Éducation manuelle

Le changement de logique ne peut se réaliser sans que l’on revoie de fond en comble l’éducation des enfants. Celle qui prévaut aujourd’hui est déterminée et inspirée par les priorités de l’idéologie marchande et financière, et l’abandon passif à une caste enseignante. On sait de plus en plus l’importance que revêtent la conception, la gestation et la façon de mettre au monde un enfant. Trêve d’hypocrisie : ce que tout le monde appelle « éducation » est une machine à fabriquer des soldats de la pseudo-économie, et non de futurs êtres humains accomplis, capables de penser, de critiquer, de créer, de maîtriser et de gérer leurs émotions, ainsi que de ce que nous appelons spiritualité ; « éduquer » peut alors se résumer à déformer pour formater et rendre conforme.

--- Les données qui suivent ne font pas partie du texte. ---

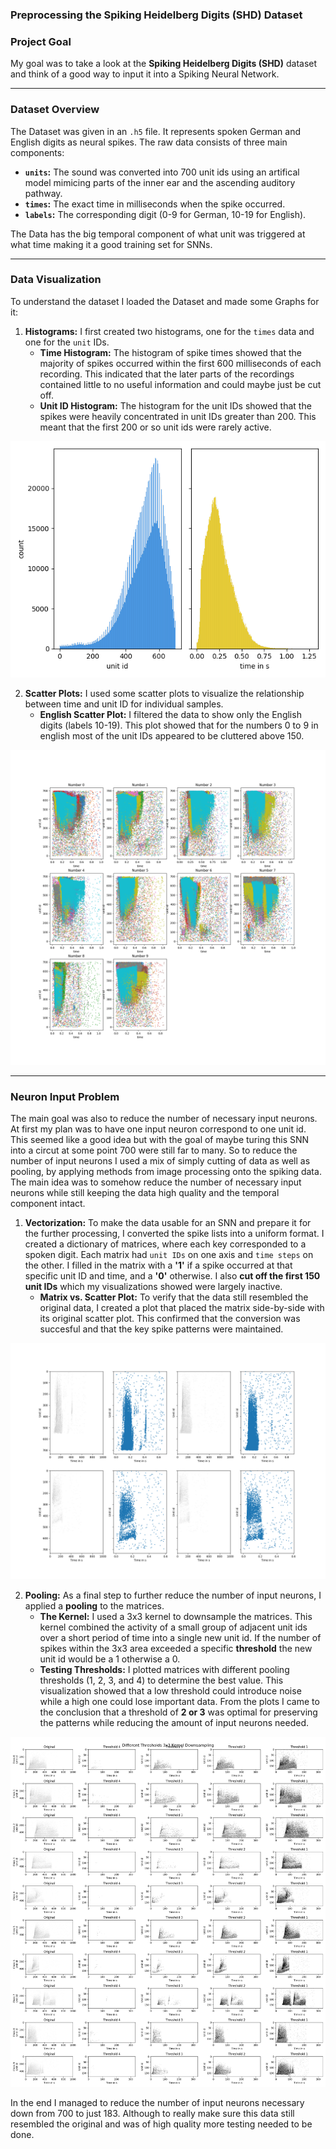 ### Preprocessing the Spiking Heidelberg Digits (SHD) Dataset

### Project Goal

My goal was to take a look at the **Spiking Heidelberg Digits (SHD)** dataset and think of a good way to input it into a Spiking Neural Network.

***

### Dataset Overview

The Dataset was given in an `.h5` file. It represents spoken German and English digits as neural spikes. The raw data consists of three main components:
-   **`units`:** The sound was converted into 700 unit ids using an artifical model mimicing parts of the inner ear and the ascending auditory pathway.
-   **`times`:** The exact time in milliseconds when the spike occurred.
-   **`labels`:** The corresponding digit (0-9 for German, 10-19 for English).

The Data has the big temporal component of what unit was triggered at what time making it a good training set for SNNs.

***

### Data Visualization

To understand the dataset I loaded the Dataset and made some Graphs for it:

1.  **Histograms:** I first created two histograms, one for the `times` data and one for the `unit` IDs.
    * **Time Histogram:** The histogram of spike times showed that the majority of spikes occurred within the first 600 milliseconds of each recording. This indicated that the later parts of the recordings contained little to no useful information and could maybe just be cut off.
    * **Unit ID Histogram:** The histogram for the unit IDs showed that the spikes were heavily concentrated in unit IDs greater than 200. This meant that the first 200 or so unit ids were rarely active. 

<p align="center">
  <img src="img/seaborn_hist.png" alt="Histogram unit_id/time">
</p>

2.  **Scatter Plots:** I used some scatter plots to visualize the relationship between time and unit ID for individual samples.
    * **English Scatter Plot:** I filtered the data to show only the English digits (labels 10-19). This plot showed that for the numbers 0 to 9 in english most of the unit IDs appeared to be cluttered above 150.
<p align="center">
  <img src="img/numbers_english.png" alt="English numbers scatter plot">
</p>

***

### Neuron Input Problem

The main goal was also to reduce the number of necessary input neurons. At first my plan was to have one input neuron correspond to one unit id. This seemed like a good idea but with the goal of maybe turing this SNN into a circut at some point 700 were still far to many. So to reduce the number of input neurons I used a mix of simply cutting of data as well as pooling, by applying methods from image processing onto the spiking data. The main idea was to somehow reduce the number of necessary input neurons while still keeping the data high quality and the temporal component intact. 

1.  **Vectorization:** To make the data usable for an SNN and prepare it for the further processing, I converted the spike lists into a uniform format. I created a dictionary of matrices, where each key corresponded to a spoken digit. Each matrix had `unit IDs` on one axis and `time steps` on the other. I filled in the matrix with a **'1'** if a spike occurred at that specific unit ID and time, and a **'0'** otherwise. I also **cut off the first 150 unit IDs** which my visualizations showed were largely inactive.
    * **Matrix vs. Scatter Plot:** To verify that the data still resembled the original data, I created a plot that placed the matrix side-by-side with its original scatter plot. This confirmed that the conversion was succesful and that the key spike patterns were maintained.

<p align="center">
  <img src="img/compare_matrix_to_scatter_plot.png" alt="compare matrix to scatter plot">
</p>

2.  **Pooling:** As a final step to further reduce the number of input neurons, I applied a **pooling** to the matrices.
    * **The Kernel:** I used a 3x3 kernel to downsample the matrices. This kernel combined the activity of a small group of adjacent unit ids over a short period of time into a single new unit id. If the number of spikes within the 3x3 area exceeded a specific **threshold** the new unit id would be a 1 otherwise a 0.
    * **Testing Thresholds:** I plotted matrices with different pooling thresholds (1, 2, 3, and 4) to determine the best value. This visualization showed that a low threshold could introduce noise while a high one could lose important data. From the plots I came to the conclusion that a threshold of **2 or 3** was optimal for preserving the patterns while reducing the amount of input neurons needed.

<p align="center">
  <img src="img/plot_pooling_threshold.png" alt="compare different pooling thresholds">
</p>

In the end I managed to reduce the number of input neurons necessary down from 700 to just 183. Although to really make sure this data still resembled the original and was of high quality more testing needed to be done.
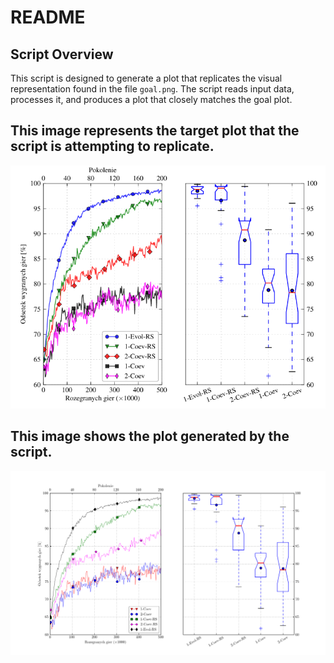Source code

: # README

## Script Overview

This script is designed to generate a plot that replicates the visual representation found in the file `goal.png`. The script reads input data, processes it, and produces a plot that closely matches the goal plot.

## This image represents the target plot that the script is attempting to replicate.  
![target](goal.png)  
## This image shows the plot generated by the script.
![result](plots.png)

Le malaise grandissant de toute jeunesse condamnée au naufrage est dès lors que le système ne peut l’intégrer ou la prendre en charge témoigne de cette aliénation. L’équation qui a prévalu, en particulier lors des Trente Glorieuses, selon laquelle faire de bonnes études donnait une qualification garante d’un salaire ne fonctionne plus dans la société de la croissance illimitée. Alors, pourquoi s’obstiner dans cette option déjà obsolète ?

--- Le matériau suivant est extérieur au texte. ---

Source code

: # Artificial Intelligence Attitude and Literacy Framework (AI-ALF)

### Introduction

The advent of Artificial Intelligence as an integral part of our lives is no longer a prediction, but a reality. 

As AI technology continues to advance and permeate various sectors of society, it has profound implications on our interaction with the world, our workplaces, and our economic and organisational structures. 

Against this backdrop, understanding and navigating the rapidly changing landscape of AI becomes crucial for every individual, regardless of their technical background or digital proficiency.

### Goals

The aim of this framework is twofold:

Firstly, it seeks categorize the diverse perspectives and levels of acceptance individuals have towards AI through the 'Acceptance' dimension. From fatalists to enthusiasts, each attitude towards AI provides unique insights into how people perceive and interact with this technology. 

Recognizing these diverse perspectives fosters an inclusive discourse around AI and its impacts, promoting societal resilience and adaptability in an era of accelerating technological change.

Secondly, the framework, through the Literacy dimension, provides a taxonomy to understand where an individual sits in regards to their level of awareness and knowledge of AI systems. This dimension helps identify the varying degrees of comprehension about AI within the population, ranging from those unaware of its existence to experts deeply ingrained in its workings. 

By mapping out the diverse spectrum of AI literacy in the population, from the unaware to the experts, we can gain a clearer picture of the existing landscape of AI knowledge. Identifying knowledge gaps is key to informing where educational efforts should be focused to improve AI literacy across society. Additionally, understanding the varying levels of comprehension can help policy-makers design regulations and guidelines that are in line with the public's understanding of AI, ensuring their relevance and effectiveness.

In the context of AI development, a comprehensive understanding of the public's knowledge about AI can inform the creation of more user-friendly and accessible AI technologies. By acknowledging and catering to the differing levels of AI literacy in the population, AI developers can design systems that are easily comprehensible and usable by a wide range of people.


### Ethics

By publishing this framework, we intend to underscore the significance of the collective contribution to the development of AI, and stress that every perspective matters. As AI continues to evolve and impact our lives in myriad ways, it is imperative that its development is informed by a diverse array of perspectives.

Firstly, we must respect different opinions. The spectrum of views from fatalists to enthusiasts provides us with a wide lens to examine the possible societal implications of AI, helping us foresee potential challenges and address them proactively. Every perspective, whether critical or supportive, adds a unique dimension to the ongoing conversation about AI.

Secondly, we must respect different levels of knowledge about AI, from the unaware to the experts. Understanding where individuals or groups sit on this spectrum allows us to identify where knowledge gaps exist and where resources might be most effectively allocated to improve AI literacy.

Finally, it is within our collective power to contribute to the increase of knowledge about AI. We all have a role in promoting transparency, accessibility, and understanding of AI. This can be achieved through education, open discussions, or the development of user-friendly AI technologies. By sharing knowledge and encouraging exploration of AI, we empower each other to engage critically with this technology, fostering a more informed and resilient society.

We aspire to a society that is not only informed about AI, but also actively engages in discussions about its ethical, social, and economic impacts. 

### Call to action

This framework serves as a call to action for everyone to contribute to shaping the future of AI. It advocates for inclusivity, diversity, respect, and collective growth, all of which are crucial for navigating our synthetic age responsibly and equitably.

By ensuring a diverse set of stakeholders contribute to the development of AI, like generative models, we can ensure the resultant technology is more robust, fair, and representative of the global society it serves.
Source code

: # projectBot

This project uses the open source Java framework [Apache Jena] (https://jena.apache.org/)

Dans le nouveau paradigme, il faut être en priorité attentif à l’enfant, en développant une pédagogie de l’être qui permette avant toute chose de le faire naître à lui-même, c’est-à-dire de l’aider à révéler sa personnalité unique, ses talents propres, pour répondre à la vocation que lui inspire sa présence au monde et à la société. C’est le doter d’une cohérence intérieure qui lui donnera le sentiment d’être à sa véritable place dans la diversité du monde. Pour que cette naissance à soi-même advienne réellement, il est indispensable d’abolir ce terrible climat de compétition qui donne à l’enfant l’impression que le monde est une arène, physique et psychique, produisant de l’angoisse d’échouer au détriment de l’enthousiasme d’apprendre.

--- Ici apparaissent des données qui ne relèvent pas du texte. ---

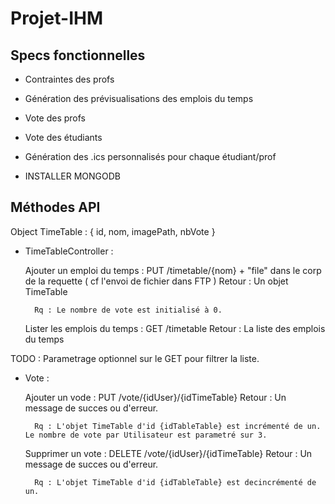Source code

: # Projet-IHM

## Specs fonctionnelles

- Contraintes des profs
- Génération des prévisualisations des emplois du temps
- Vote des profs
- Vote des étudiants
- Génération des .ics personnalisés pour chaque étudiant/prof

- INSTALLER MONGODB

## Méthodes API

Object TimeTable : { id, nom, imagePath, nbVote }


- TimeTableController :

	Ajouter un emploi du temps :
		PUT /timetable/{nom} + "file" dans le corp de la requette ( cf l'envoi de fichier dans FTP )
		Retour : Un objet TimeTable 
		
		Rq : Le nombre de vote est initialisé à 0.
		
	Lister les emplois du temps :
		GET /timetable
		Retour : La liste des emplois du temps
		
TODO : Parametrage optionnel sur le GET pour filtrer la liste.
	
- Vote :

	Ajouter un vode :
		PUT /vote/{idUser}/{idTimeTable}
		Retour : Un message de succes ou d'erreur.
		
		Rq : L'objet TimeTable d'id {idTableTable} est incrémenté de un. Le nombre de vote par Utilisateur est parametré sur 3.
		
	Supprimer un vote :
		DELETE /vote/{idUser}/{idTimeTable}
		Retour : Un message de succes ou d'erreur.
		
		Rq : L'objet TimeTable d'id {idTableTable} est decincrémenté de un.
		
	
		





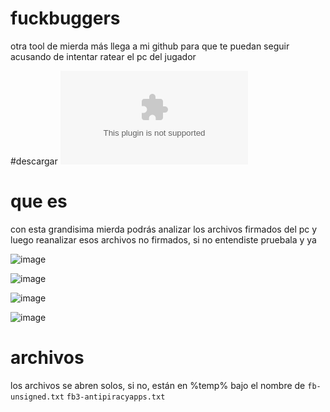 # fuckbuggers
otra tool de mierda más llega a mi github para que te puedan seguir acusando de intentar ratear el pc del jugador

#descargar
![descarga](https://github.com/nay-cat/fuckbuggers/releases/download/v1/fckbuggers.exe)

# que es
con esta grandisima mierda podrás analizar los archivos firmados del pc y luego reanalizar esos archivos no firmados, si no entendiste pruebala y ya


![image](https://github.com/nay-cat/fuckbuggers/assets/63517637/0731f6d1-6878-471b-918a-d00459b0bdf3)

![image](https://github.com/nay-cat/fuckbuggers/assets/63517637/b5176287-2740-437f-a516-f031d10f39f8)

![image](https://github.com/nay-cat/fuckbuggers/assets/63517637/fa2ad869-8c62-46ef-a170-9a5d3958db55)

![image](https://github.com/nay-cat/fuckbuggers/assets/63517637/b3646fe9-b2f6-4396-a226-fd21c5544ff0)

# archivos
los archivos se abren solos, si no, están en %temp% bajo el nombre de
`fb-unsigned.txt`
`fb3-antipiracyapps.txt`
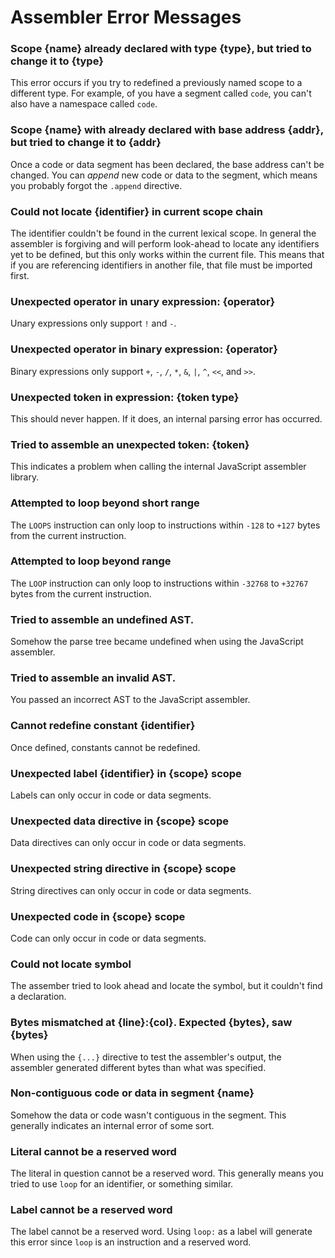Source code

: # Assembler Error Messages

### Scope {name} already declared with type {type}, but tried to change it to {type}

This error occurs if you try to redefined a previously named scope to a different type. For example, of you have a segment called `code`, you can't also have a namespace called `code`.

### Scope {name} with already declared with base address {addr}, but tried to change it to {addr}

Once a code or data segment has been declared, the base address can't be changed. You can _append_ new code or data to the segment, which means you probably forgot the `.append` directive. 

### Could not locate {identifier} in current scope chain

The identifier couldn't be found in the current lexical scope. In general the assembler is forgiving and will perform look-ahead to locate any identifiers yet to be defined, but this only works within the current file. This means that if you are referencing identifiers in another file, that file must be imported first.

### Unexpected operator in unary expression: {operator}

Unary expressions only support `!` and `-`.

### Unexpected operator in binary expression: {operator}

Binary expressions only support `+`, `-`, `/`, `*`, `&`, `|`, `^`, `<<`, and `>>`.

### Unexpected token in expression: {token type}

This should never happen. If it does, an internal parsing error has occurred.

### Tried to assemble an unexpected token: {token}

This indicates a problem when calling the internal JavaScript assembler library.

### Attempted to loop beyond short range

The `LOOPS` instruction can only loop to instructions within `-128` to `+127` bytes from the current instruction.

### Attempted to loop beyond range

The `LOOP` instruction can only loop to instructions within `-32768` to `+32767` bytes from the current instruction.

### Tried to assemble an undefined AST.

Somehow the parse tree became undefined when using the JavaScript assembler.

### Tried to assemble an invalid AST.

You passed an incorrect AST to the JavaScript assembler.

### Cannot redefine constant {identifier}

Once defined, constants cannot be redefined.

### Unexpected label {identifier} in {scope} scope

Labels can only occur in code or data segments.

### Unexpected data directive in {scope} scope

Data directives can only occur in code or data segments.

### Unexpected string directive in {scope} scope

String directives can only occur in code or data segments.

### Unexpected code in {scope} scope

Code can only occur in code or data segments.

### Could not locate symbol

The assember tried to look ahead and locate the symbol, but it couldn't find a declaration.

### Bytes mismatched at {line}:{col}. Expected {bytes}, saw {bytes}

When using the `{...}` directive to test the assembler's output, the assembler generated different bytes than what was specified.

### Non-contiguous code or data in segment {name}

Somehow the data or code wasn't contiguous in the segment. This generally indicates an internal error of some sort.

### Literal cannot be a reserved word

The literal in question cannot be a reserved word. This generally means you tried to use `loop` for an identifier, or something similar.

### Label cannot be a reserved word

The label cannot be a reserved word. Using `loop:` as a label will generate this error since `loop` is an instruction and a reserved word.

La prépondérance donnée à l’intellect au détriment de l’intelligence des mains, auxquelles nous devons pourtant notre évolution, est une catastrophe qui fait de nous des infirmes sans que nous en ayons conscience ; elle a créé une sorte de hiérarchie arbitraire offrant aux concepts la clé d’un processus décisionnel que l’expérience tangible ne peut valider. Le rapport concret à la nature est également indispensable, car c’est à elle que l’enfant doit la vie, toute son existence durant ; tirer parti d’un principe vital sans le connaître est une lacune fondamentale.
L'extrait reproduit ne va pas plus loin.